Religion has also been a tool of colonisation, and Christian orders around Australia and the world have their own fair share of blood on their hands. Together, empires and churches have sought to erase culture and replace it with their own, control and separate families and rule over millions of people for their own enrichment. These are just some of the tactics of colonisation. If you have been to The Vatican or any number of European palaces and museums you have seen their collection. In human history, there have been no greater or more evil partners in crime than church and empire.

Once you understand a little about empire and colonisation, you start seeing it everywhere. When Australia became a Federation, the deed to the dam was handed from the British themselves to a new class of acceptable people in the eyes of the empire, “Australians”.

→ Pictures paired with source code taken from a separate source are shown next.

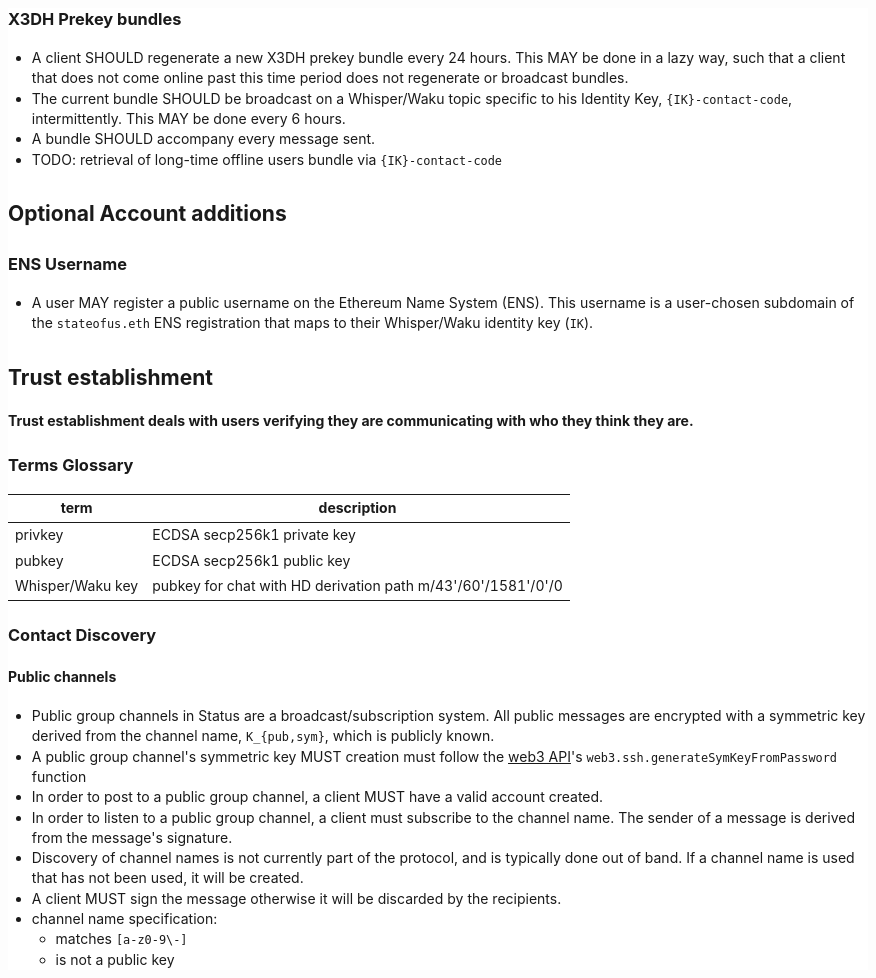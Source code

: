 ### X3DH Prekey bundles
- A client SHOULD regenerate a new X3DH prekey bundle every 24 hours.  This MAY be done in a lazy way, such that a client that does not come online past this time period does not regenerate or broadcast bundles.
- The current bundle SHOULD be broadcast on a Whisper/Waku topic specific to his Identity Key, `{IK}-contact-code`, intermittently.  This MAY be done every 6 hours.
- A bundle SHOULD accompany every message sent.
- TODO: retrieval of long-time offline users bundle via `{IK}-contact-code` 

## Optional Account additions

### ENS Username
- A user MAY register a public username on the Ethereum Name System (ENS).  This username is a user-chosen subdomain of the `stateofus.eth` ENS registration that maps to their Whisper/Waku identity key (`IK`). 






## Trust establishment

**Trust establishment deals with users verifying they are communicating with who they think they are.**

### Terms Glossary

| term             | description |
| ---------------- | ----------- |
| privkey          | ECDSA secp256k1 private key |
| pubkey           | ECDSA secp256k1 public key |
| Whisper/Waku key | pubkey for chat with HD derivation path m/43'/60'/1581'/0'/0 |


### Contact Discovery

#### Public channels
- Public group channels in Status are a broadcast/subscription system.  All public messages are encrypted with a symmetric key derived from the channel name, `K_{pub,sym}`, which is publicly known.
- A public group channel's symmetric key MUST creation must follow the [web3 API](https://web3js.readthedocs.io/en/1.0/web3-shh.html#generatesymkeyfrompassword)'s `web3.ssh.generateSymKeyFromPassword` function
- In order to post to a public group channel, a client MUST have a valid account created.
- In order to listen to a public group channel, a client must subscribe to the channel name.  The sender of a message is derived from the message's signature.
- Discovery of channel names is not currently part of the protocol, and is typically done out of band.  If a channel name is used that has not been used, it will be created.
- A client MUST sign the message otherwise it will be discarded by the recipients.
- channel name specification:
    - matches `[a-z0-9\-]`
    - is not a public key
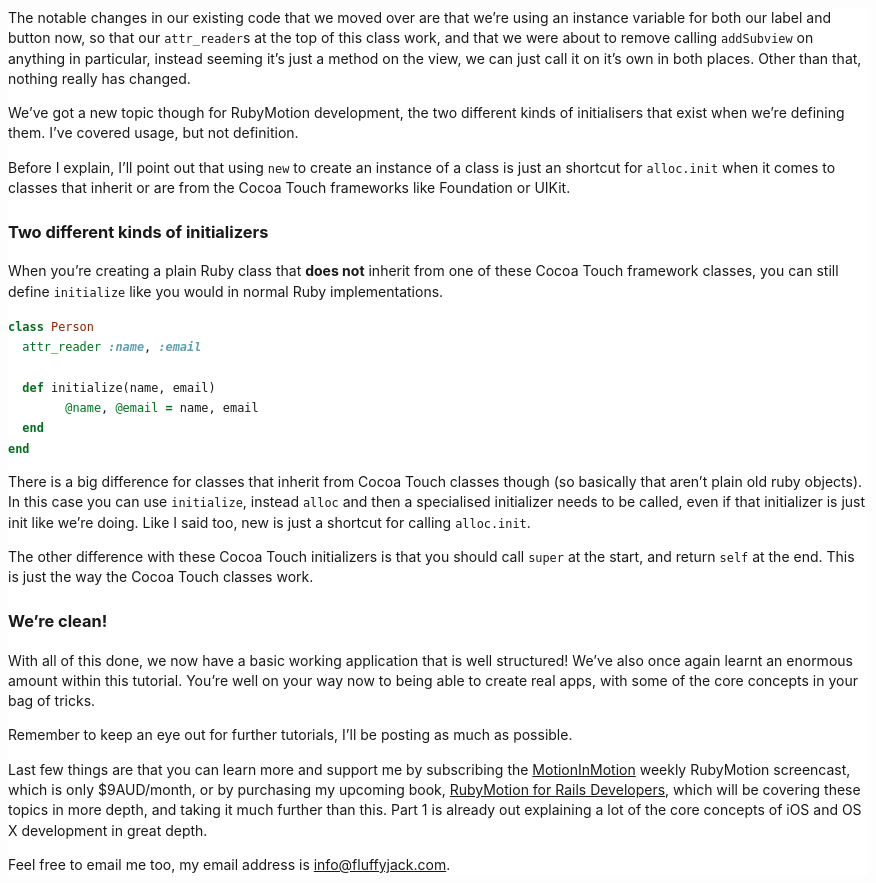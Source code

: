 The notable changes in our existing code that we moved over are that we’re using an instance variable for both our label and button now, so that our `attr_reader`s at the top of this class work, and that we were about to remove calling `addSubview` on anything in particular, instead seeming it’s just a method on the view, we can just call it on it’s own in both places. Other than that, nothing really has changed.

We’ve got a new topic though for RubyMotion development, the two different kinds of initialisers that exist when we’re defining them. I’ve covered usage, but not definition.

Before I explain, I’ll point out that using `new` to create an instance of a class is just an shortcut for `alloc.init` when it comes to classes that inherit or are from the Cocoa Touch frameworks like Foundation or UIKit.

### Two different kinds of initializers

When you’re creating a plain Ruby class that **does not** inherit from one of these Cocoa Touch framework classes, you can still define `initialize` like you would in normal Ruby implementations.

```ruby
class Person
  attr_reader :name, :email

  def initialize(name, email)
		@name, @email = name, email
  end
end
```

There is a big difference for classes that inherit from Cocoa Touch classes though (so basically that aren’t plain old ruby objects). In this case you can use `initialize`, instead `alloc` and then a specialised initializer needs to be called, even if that initializer is just init like we’re doing. Like I said too, new is just a shortcut for calling `alloc.init`.

The other difference with these Cocoa Touch initializers is that you should call `super` at the start, and return `self` at the end. This is just the way the Cocoa Touch classes work.

### We’re clean!

With all of this done, we now have a basic working application that is well structured! We’ve also once again learnt an enormous amount within this tutorial. You’re well on your way now to being able to create real apps, with some of the core concepts in your bag of tricks.

Remember to keep an eye out for further tutorials, I’ll be posting as much as possible.

Last few things are that you can learn more and support me by subscribing the [MotionInMotion](https://motioninmotion.tv/) weekly RubyMotion screencast, which is only $9AUD/month, or by purchasing my upcoming book, [RubyMotion for Rails Developers](http://book.motioninmotion.tv/), which will be covering these topics in more depth, and taking it much further than this. Part 1 is already out explaining a lot of the core concepts of iOS and OS X development in great depth.

Feel free to email me too, my email address is [info@fluffyjack.com](mailto:info@fluffyjack.com).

To maintain Australia is to maintain the lie that founded it. As this nation has grown and evolved, its purpose has remained the same. Through the export of food and natural resources, land produces wealth and that wealth is held by our own version of modern queens and warlords. Now, there are less divine blessings from churches, and the carving of flesh happens more in prison cells rather than in the open on Country. Rule over the colony is decided by votes and dollars now. Yet we still have kings and queens of private corporate empires, inheriting land from their forebears and hoarding that wealth. All while destroying Country.

If the colony is our home, colonisation is what ensures we remain children under this roof, abiding by rules we had no say in making. As custodians, we look upon Country as the walls of this house rot and the building threatens to collapse. The land this house has built on is now seeking to reject its parasite. Waters rise in diseased and muddy deluge, fires rage and kill billions of animals. The colony seeks to endure, raising wealth as best it can, until the inevitable day its hunger can no longer be satiated. Then the empire will move on. The dam will be dry, the waters gone. What will become of all of us then, not just the First Nations?